The ESP32-C3 is a RISC-V microcontroller running at up to 160 MHz. Its main selling point is its integrated Wi-Fi peripheral, but I will not be using it for this project. It has 384 KiB of internal RAM, and I will be fitting everything into this including the program code, the heap and the stack. (Running code directly from flash memory would also be possible in order to save RAM, but it’s potentially slower than running from RAM.)

What’s the motivation behind this project? While the Lean compiler is pretty good, Lean programs will never be as fast or as small as programs written in C. In an environment where every byte and every CPU clock cycle matters, wouldn’t it make sense to write everything in C?

As far as microcontrollers go, the ESP32-C3 is actually a pretty beefy machine. 160 MHz and 384 KiB of RAM might seem tiny compared to the 3+ GHz and 8+ GB of RAM in your usual desktop machine, but it is significantly more than what e.g. the Commodore 64 or the original Game Boy had. Here is a table comparing the ESP32-C3 to some historical computers:

CPURAM
Apollo Guidance Computer (1966)16 bit 2 MHz2 KiB
Commodore 64 (1982)8 bit 1 MHz64 KiB
Game Boy (1989)8 bit 4 MHz8 KiB + 8 KiB VRAM
ESP32-C3 (2021)32 bit 160 MHz384 KiB

Additionally, the success of projects like NodeMCU, MicroPython or Espruino show that running higher level languages on microcontrollers is very much feasible, and the developer effort saved by doing so can be worth it.

With that said, I will jump into describing the whole stack that goes into getting Lean running on the ESP32-C3. You can use the table of contents below to jump to a particular section that interests you, I would say ~80% of any section should still be understandable without having read the preceding ones.

Table Of Contents

Lean runtime

In this section I will describe how Lean represents objects in memory, and how it uses reference counting to manage them. Note that I will assume a 32 bit architecture (as the ESP32-C3 has a 32 bit core), though Lean is more commonly used on 64 bit platforms.

Object representation

Lean objects are allocated on the heap, and referenced by a pointer. They consist of a header containing a reference count and some other information, followed by some arbitrary contents:

Unfortunately, this can be quite inefficient for small objects. For example, it does not make sense to allocate small integers or booleans on the heap. As an optimization, certain small objects are stored directly as a value representing themselves (instead of a pointer pointing to them). For example, the number 13 would be represented directly by the constant 0x1b:

But wait, how did 13 turn into 27? It turns out that in order to distinguish pointers from these so-called scalar values, the LSB (least significant bit) needs to be set to 1. The actual value is shifted left by one, so that the value n is encoded as (n << 1) | 1. This is how the value 13 is encoded:

Note that the LSB of pointers is guaranteed to be 0, since the objects in the heap are always aligned to 4 bytes. This way, scalars and pointers can be clearly distinguished based on their LSB.

Memory management

Most managed languages nowadays use some sort of tracing garbage collector to automatically clean up unused objects. Lean uses reference counting instead. The header of each heap allocated object contains a reference count. It gets incremented if there is a new reference to the object, and decremented when a reference is no longer needed. When the reference count reaches zero, the object is freed.
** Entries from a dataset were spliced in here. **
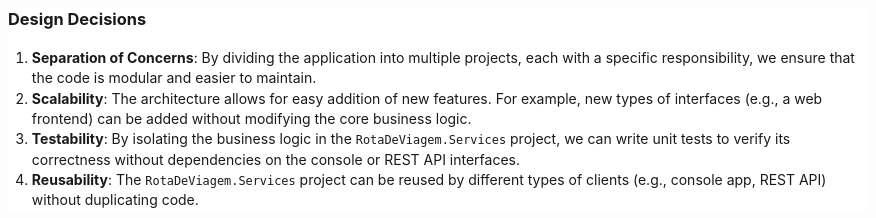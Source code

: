### Design Decisions
1. **Separation of Concerns**: By dividing the application into multiple projects, each with a specific responsibility, we ensure that the code is modular and easier to maintain.
2. **Scalability**: The architecture allows for easy addition of new features. For example, new types of interfaces (e.g., a web frontend) can be added without modifying the core business logic.
3. **Testability**: By isolating the business logic in the `RotaDeViagem.Services` project, we can write unit tests to verify its correctness without dependencies on the console or REST API interfaces.
4. **Reusability**: The `RotaDeViagem.Services` project can be reused by different types of clients (e.g., console app, REST API) without duplicating code.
Lean opts to use reference counting for two major reasons. First, a big weakness of reference counting, the handling of cycles, is not an issue, since due to immutability it is guaranteed that the object graph is acyclic.

Second, it allows for an optimization that is particularly useful for languages where all values are immutable. Take the following Lean code:

def rep (n : Nat) (v : α) :=
  match n with
  | 0 => #[]
  | n + 1 => Array.push (rep n v) v

This returns an array containing the value v n times. But since the array is immutable, it is created and destroyed n times, always with one extra element.

As a special optimization, when the Array.push builtin function receives an argument with a reference count of exactly 1, it can mutate the existing array instead of having to create a new one. Since the reference count guarantees that this mutation cannot be observed by any other part of the code, this does not violate functional purity.

You can read more about this specific optimization, and much more in this paper: [1]S. Ullrich and L. de Moura, “Counting immutable beans: Reference counting optimized for purely functional programming.” 2020. Available: https://arxiv.org/abs/1908.05647.

Getting the runtime to compile & run on the ESP32-C3

The runtime includes its own special allocator to speed up the allocation of small objects. It allocates 8 MiB segments from the system to then suballocate the objects. This is many times larger than the whole 384 KiB of RAM we have, so it definitely won’t cut it. The easiest solution is to just disable this special allocator, and rely on the malloc implementation being fast enough.

The next challenge is that the runtime is written in C++. If possible I would like to avoid having to deal with exceptions and vtables and other C++ features requiring special runtime considerations compared to C.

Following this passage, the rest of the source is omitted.